Oleh: Seorang Warga yang Masih Punya Nurani
_Hutami Laksmi Dewi_
Mudanews.com OPINI – Kemarin, saya mengantar adik saya ke rumah Pak Jokowi. Kami bertetangga. Tidak ada protokoler. Tidak ada media. Hanya kunjungan biasa dari rakyat kecil kepada seorang presiden yang, sejak awal, hidupnya memang tidak jauh dari rakyat.
Tapi yang saya lihat di hari itu, bukan sosok Jokowi yang seperti biasa: berdiri tegak, tersenyum, menyapa siapa saja dengan tangan terbuka. Tidak. Kali ini berbeda.
Saya melihat sendiri… tangannya bengkak, merah, dan ia tidak mau bersalaman. Kami yang mengenalnya tahu: ini bukan Jokowi yang mudah mengeluh. Kalau ia menahan diri tak menyentuh tangan orang lain, berarti memang ia benar-benar merasa tak enak badan. Bahkan trenyuh rasanya hati ini melihat raut wajah beliau.
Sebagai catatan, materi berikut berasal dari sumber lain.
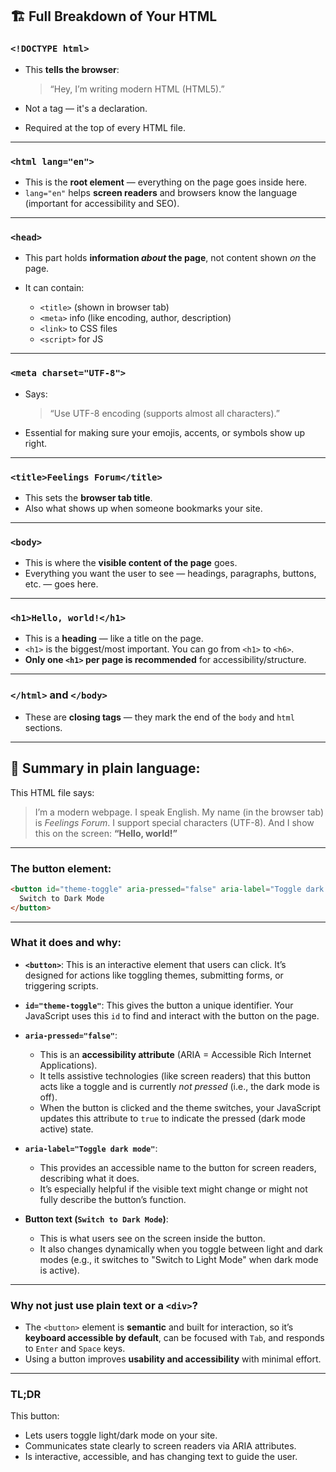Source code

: 

## 🏗️ Full Breakdown of Your HTML

### `<!DOCTYPE html>`

* This **tells the browser**:

  > “Hey, I’m writing modern HTML (HTML5).”
* Not a tag — it's a declaration.
* Required at the top of every HTML file.

---

### `<html lang="en">`

* This is the **root element** — everything on the page goes inside here.
* `lang="en"` helps **screen readers** and browsers know the language (important for accessibility and SEO).

---

### `<head>`

* This part holds **information *about* the page**, not content shown *on* the page.
* It can contain:

  * `<title>` (shown in browser tab)
  * `<meta>` info (like encoding, author, description)
  * `<link>` to CSS files
  * `<script>` for JS

---

### `<meta charset="UTF-8">`

* Says:

  > “Use UTF-8 encoding (supports almost all characters).”
* Essential for making sure your emojis, accents, or symbols show up right.

---

### `<title>Feelings Forum</title>`

* This sets the **browser tab title**.
* Also what shows up when someone bookmarks your site.

---

### `<body>`

* This is where the **visible content of the page** goes.
* Everything you want the user to see — headings, paragraphs, buttons, etc. — goes here.

---

### `<h1>Hello, world!</h1>`

* This is a **heading** — like a title on the page.
* `<h1>` is the biggest/most important. You can go from `<h1>` to `<h6>`.
* **Only one `<h1>` per page is recommended** for accessibility/structure.

---

### `</html>` and `</body>`

* These are **closing tags** — they mark the end of the `body` and `html` sections.

---

## 🧠 Summary in plain language:

This HTML file says:

> I’m a modern webpage.
> I speak English.
> My name (in the browser tab) is *Feelings Forum*.
> I support special characters (UTF-8).
> And I show this on the screen:
> **“Hello, world!”**







---

### The button element:

```html
<button id="theme-toggle" aria-pressed="false" aria-label="Toggle dark mode">
  Switch to Dark Mode
</button>
```

---

### What it does and why:

* **`<button>`**: This is an interactive element that users can click. It’s designed for actions like toggling themes, submitting forms, or triggering scripts.

* **`id="theme-toggle"`**: This gives the button a unique identifier. Your JavaScript uses this `id` to find and interact with the button on the page.

* **`aria-pressed="false"`**:

  * This is an **accessibility attribute** (ARIA = Accessible Rich Internet Applications).
  * It tells assistive technologies (like screen readers) that this button acts like a toggle and is currently *not pressed* (i.e., the dark mode is off).
  * When the button is clicked and the theme switches, your JavaScript updates this attribute to `true` to indicate the pressed (dark mode active) state.

* **`aria-label="Toggle dark mode"`**:

  * This provides an accessible name to the button for screen readers, describing what it does.
  * It’s especially helpful if the visible text might change or might not fully describe the button’s function.

* **Button text (`Switch to Dark Mode`)**:

  * This is what users see on the screen inside the button.
  * It also changes dynamically when you toggle between light and dark modes (e.g., it switches to "Switch to Light Mode" when dark mode is active).

---

### Why not just use plain text or a `<div>`?

* The `<button>` element is **semantic** and built for interaction, so it’s **keyboard accessible by default**, can be focused with `Tab`, and responds to `Enter` and `Space` keys.
* Using a button improves **usability and accessibility** with minimal effort.

---

### TL;DR

This button:

* Lets users toggle light/dark mode on your site.
* Communicates state clearly to screen readers via ARIA attributes.
* Is interactive, accessible, and has changing text to guide the user.


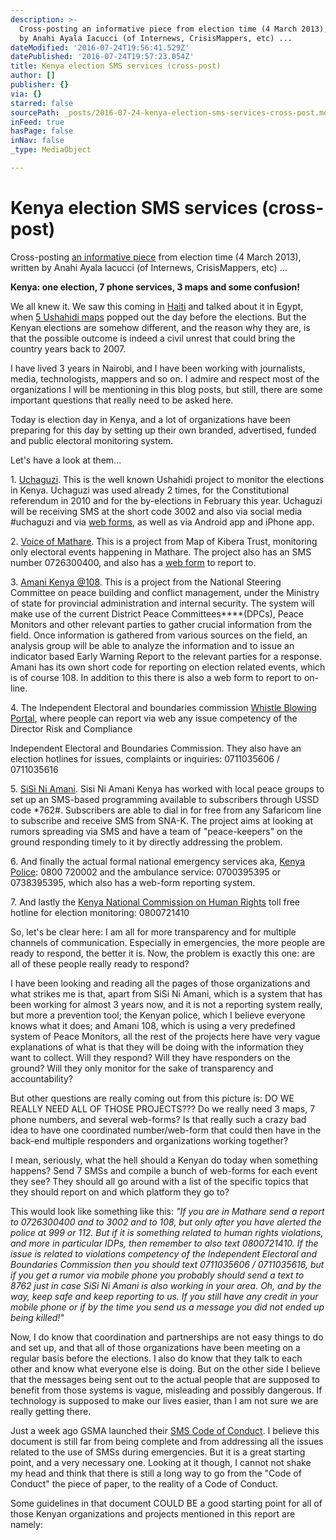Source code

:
 ```yaml
---
description: >-
  Cross-posting an informative piece from election time (4 March 2013), written
  by Anahi Ayala Iacucci (of Internews, CrisisMappers, etc) ...
dateModified: '2016-07-24T19:56:41.529Z'
datePublished: '2016-07-24T19:57:23.054Z'
title: Kenya election SMS services (cross-post)
author: []
publisher: {}
via: {}
starred: false
sourcePath: _posts/2016-07-24-kenya-election-sms-services-cross-post.md
inFeed: true
hasPage: false
inNav: false
_type: MediaObject

---
```

# Kenya election SMS services (cross-post)

Cross-posting [an informative piece][0] from election time (4 March 2013), written by Anahi Ayala Iacucci (of Internews, CrisisMappers, etc) ...

**Kenya: one election, 7 phone services, 3 maps and some confusion!**

We all knew it. We saw this coming in [Haiti][1] and talked about it in Egypt, when [5 Ushahidi maps][2] popped out the day before the elections. But the Kenyan elections are somehow different, and the reason why they are, is that the possible outcome is indeed a civil unrest that could bring the country years back to 2007\.

I have lived 3 years in Nairobi, and I have been working with journalists, media, technologists, mappers and so on. I admire and respect most of the organizations I will be mentioning in this blog posts, but still, there are some important questions that really need to be asked here.

Today is election day in Kenya, and a lot of organizations have been preparing for this day by setting up their own branded, advertised, funded and public electoral monitoring system.

Let's have a look at them...

  
1\. [Uchaguzi][3]. This is the well known Ushahidi project to monitor the elections in Kenya. Uchaguzi was used already 2 times, for the Constitutional referendum in 2010 and for the by-elections in February this year. Uchaguzi will be receiving SMS at the short code 3002 and also via social media \#uchaguzi and via [web forms][4], as well as via Android app and iPhone app.

  
2\. [Voice of Mathare][5]. This is a project from Map of Kibera Trust, monitoring only electoral events happening in Mathare. The project also has an SMS number 0726300400, and also has a [web form][6] to report to.

  
3\. [Amani Kenya @108][7]. This is a project from the National Steering Committee on peace building and conflict management, under the Ministry of state for provincial administration and internal security. The system will make use of the current District Peace Committees****(DPCs), Peace Monitors and other relevant parties to gather crucial information from the field. Once information is gathered from various sources on the field, an analysis group will be able to analyze the information and to issue an indicator based Early Warning Report to the relevant parties for a response. Amani has its own short code for reporting on election related events, which is of course 108\. In addition to this there is also a web form to report to on-line.

4\. The Independent Electoral and boundaries commission [Whistle Blowing Portal][8], where people can report via web any issue competency of the Director Risk and Compliance

Independent Electoral and Boundaries Commission. They also have an election hotlines for issues, complaints or inquiries: 0711035606 / 0711035616

  
5\. [SiSi Ni Amani][9]. Sisi Ni Amani Kenya has worked with local peace groups to set up an SMS-based programming available to subscribers through USSD code \*762\#. Subscribers are able to dial in for free from any Safaricom line to subscribe and receive SMS from SNA-K. The project aims at looking at rumors spreading via SMS and have a team of "peace-keepers" on the ground responding timely to it by directly addressing the problem.

  
6\. And finally the actual formal national emergency services aka, [Kenya Police][10]: 0800 720002 and the ambulance service: 0700395395 or 0738395395, which also has a web-form reporting system.

  
7\. And lastly the [Kenya National Commission on Human Rights][11] toll free hotline for election monitoring: 0800721410

So, let's be clear here: I am all for more transparency and for multiple channels of communication. Especially in emergencies, the more people are ready to respond, the better it is. Now, the problem is exactly this one: are all of these people really ready to respond?

I have been looking and reading all the pages of those organizations and what strikes me is that, apart from SiSi Ni Amani, which is a system that has been working for almost 3 years now, and it is not a reporting system really, but more a prevention tool; the Kenyan police, which I believe everyone knows what it does; and Amani 108, which is using a very predefined system of Peace Monitors, all the rest of the projects here have very vague explanations of what is that they will be doing with the information they want to collect. Will they respond? Will they have responders on the ground? Will they only monitor for the sake of transparency and accountability?

But other questions are really coming out from this picture is: DO WE REALLY NEED ALL OF THOSE PROJECTS??? Do we really need 3 maps, 7 phone numbers, and several web-forms? Is that really such a crazy bad idea to have one coordinated number/web-form that could then have in the back-end multiple responders and organizations working together?

I mean, seriously, what the hell should a Kenyan do today when something happens? Send 7 SMSs and compile a bunch of web-forms for each event they see? They should all go around with a list of the specific topics that they should report on and which platform they go to?

This would look like something like this: _"If you are in Mathare send a report to 0726300400 and to 3002 and to 108, but only after you have alerted the police at 999 or 112\. But if it is something related to human rights violations, and more in particular IDPs, then remember to also text 0800721410\. If the issue is related to violations competency of the Independent Electoral and Boundaries Commission then you should text 0711035606 / 0711035616, but if you get a rumor via mobile phone you probably should send a text to 8762 just in case SiSi Ni Amani is also working in your area. Oh, and by the way, keep safe and keep reporting to us. If you still have any credit in your mobile phone or if by the time you send us a message you did not ended up being killed!"_

Now, I do know that coordination and partnerships are not easy things to do and set up, and that all of those organizations have been meeting on a regular basis before the elections. I also do know that they talk to each other and know what everyone else is doing. But on the other side I believe that the messages being sent out to the actual people that are supposed to benefit from those systems is vague, misleading and possibly dangerous. If technology is supposed to make our lives easier, than I am not sure we are really getting there.

Just a week ago GSMA launched their [SMS Code of Conduct][12]. I believe this document is still far from being complete and from addressing all the issues related to the use of SMSs during emergencies. But it is a great starting point, and a very necessary one. Looking at it though, I cannot not shake my head and think that there is still a long way to go from the "Code of Conduct" the piece of paper, to the reality of a Code of Conduct.

Some guidelines in that document COULD BE a good starting point for all of those Kenyan organizations and projects mentioned in this report are namely:

  
  
  
  


[0]: https://crisismapper.wordpress.com/2013/03/04/kenya-one-election-7-phone-services-3-maps-and-some-confusion/
[1]: http://irevolution.net/2010/03/06/sms-code-of-conduct/
[2]: https://crisismapper.wordpress.com/2010/11/20/ushahidi-egypt-when-open-data-is-not-so-open-or-when-people-just-don%E2%80%99t-get-it/
[3]: https://uchaguzi.co.ke/
[4]: https://uchaguzi.co.ke/reports/submit
[5]: http://ushahidi.voiceofmathare.org/index.php/main
[6]: http://ushahidi.voiceofmathare.org/index.php/reports/submit
[7]: http://www.nscpeace.go.ke/108/report.php
[8]: http://www.iebc.or.ke/report-to-us/
[9]: http://www.sisiniamani.org/
[10]: http://www.kenyapolice.go.ke/
[11]: http://www.knchr-idp.org/
[12]: http://www.gsma.com/mobilefordevelopment/wp-content/uploads/2013/02/Towards-a-Code-of-Conduct-SMS-Guidelines.pdf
Seolah beban tak hanya ada di pundaknya—tapi juga sudah mengalir ke seluruh tubuhnya.
Dan saya—dokter, sekaligus tetangga—tak kuasa menahan air mata. Bukan karena saya pendukung politik. Bukan. Tapi karena saya tahu bagaimana rasanya melihat manusia yang sabar, tenang, dan tulus itu, dihujat terus-menerus oleh orang-orang yang bahkan tidak mengenalnya.
Orang-orang yang tak pernah melihat bagaimana ia diam-diam menjenguk tetangga yang sakit. Orang-orang yang tak pernah tahu bagaimana ia menyapa pedagang kecil tanpa kamera, atau bagaimana ia tetap senyum meski diludahi oleh kata-kata keji yang viral di media sosial.
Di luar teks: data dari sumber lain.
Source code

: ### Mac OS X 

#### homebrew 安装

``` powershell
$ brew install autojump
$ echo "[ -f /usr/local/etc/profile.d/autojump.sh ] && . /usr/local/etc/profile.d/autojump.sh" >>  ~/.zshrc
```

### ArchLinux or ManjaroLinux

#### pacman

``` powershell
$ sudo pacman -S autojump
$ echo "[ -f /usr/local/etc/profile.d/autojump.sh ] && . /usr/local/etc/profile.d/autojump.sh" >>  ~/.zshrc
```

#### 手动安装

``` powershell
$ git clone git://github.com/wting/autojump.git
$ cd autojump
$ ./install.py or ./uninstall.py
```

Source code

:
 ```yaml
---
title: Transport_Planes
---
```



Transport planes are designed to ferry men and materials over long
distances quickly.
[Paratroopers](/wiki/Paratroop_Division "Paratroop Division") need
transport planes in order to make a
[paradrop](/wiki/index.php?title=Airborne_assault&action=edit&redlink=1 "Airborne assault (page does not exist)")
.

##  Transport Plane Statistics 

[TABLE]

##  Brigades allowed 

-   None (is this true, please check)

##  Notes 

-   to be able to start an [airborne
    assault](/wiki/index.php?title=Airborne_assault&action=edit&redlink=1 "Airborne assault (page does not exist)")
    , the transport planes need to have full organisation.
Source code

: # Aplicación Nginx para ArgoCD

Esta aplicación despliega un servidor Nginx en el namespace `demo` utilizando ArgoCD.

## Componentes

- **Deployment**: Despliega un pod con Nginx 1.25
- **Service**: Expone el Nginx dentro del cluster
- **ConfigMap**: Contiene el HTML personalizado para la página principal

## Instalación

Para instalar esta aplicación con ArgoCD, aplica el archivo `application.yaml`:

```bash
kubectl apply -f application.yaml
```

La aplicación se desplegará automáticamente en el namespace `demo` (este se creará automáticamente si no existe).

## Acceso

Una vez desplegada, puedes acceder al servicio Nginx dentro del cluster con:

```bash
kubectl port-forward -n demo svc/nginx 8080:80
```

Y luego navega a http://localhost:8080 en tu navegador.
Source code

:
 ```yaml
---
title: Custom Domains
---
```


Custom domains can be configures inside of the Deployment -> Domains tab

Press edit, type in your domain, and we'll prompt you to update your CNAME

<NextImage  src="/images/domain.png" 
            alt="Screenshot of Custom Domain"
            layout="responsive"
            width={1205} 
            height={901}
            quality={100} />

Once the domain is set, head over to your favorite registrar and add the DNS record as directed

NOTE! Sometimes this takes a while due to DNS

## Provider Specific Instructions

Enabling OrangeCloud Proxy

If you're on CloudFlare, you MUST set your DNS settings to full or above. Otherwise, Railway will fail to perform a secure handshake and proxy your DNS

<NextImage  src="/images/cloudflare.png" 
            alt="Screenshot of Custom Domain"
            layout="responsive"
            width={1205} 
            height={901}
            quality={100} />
Jokowi bukan malaikat. Saya pun tidak. Tapi ia bukan iblis seperti yang digambarkan sebagian pihak. Ia bukan sempurna, tapi ia mencintai negeri ini lebih dari banyak orang yang hanya tahu berkoar-koar soal nasionalisme dari balik layar gadget.
Ia tidak menuntut pujian. Tidak pernah bermain drama air mata. Tapi siapa pun yang pernah berada dekat dengannya tahu: Jokowi bukanlah aktor. Ia hanya manusia biasa yang sedang bekerja terlalu keras dan terlalu lama dalam sunyi.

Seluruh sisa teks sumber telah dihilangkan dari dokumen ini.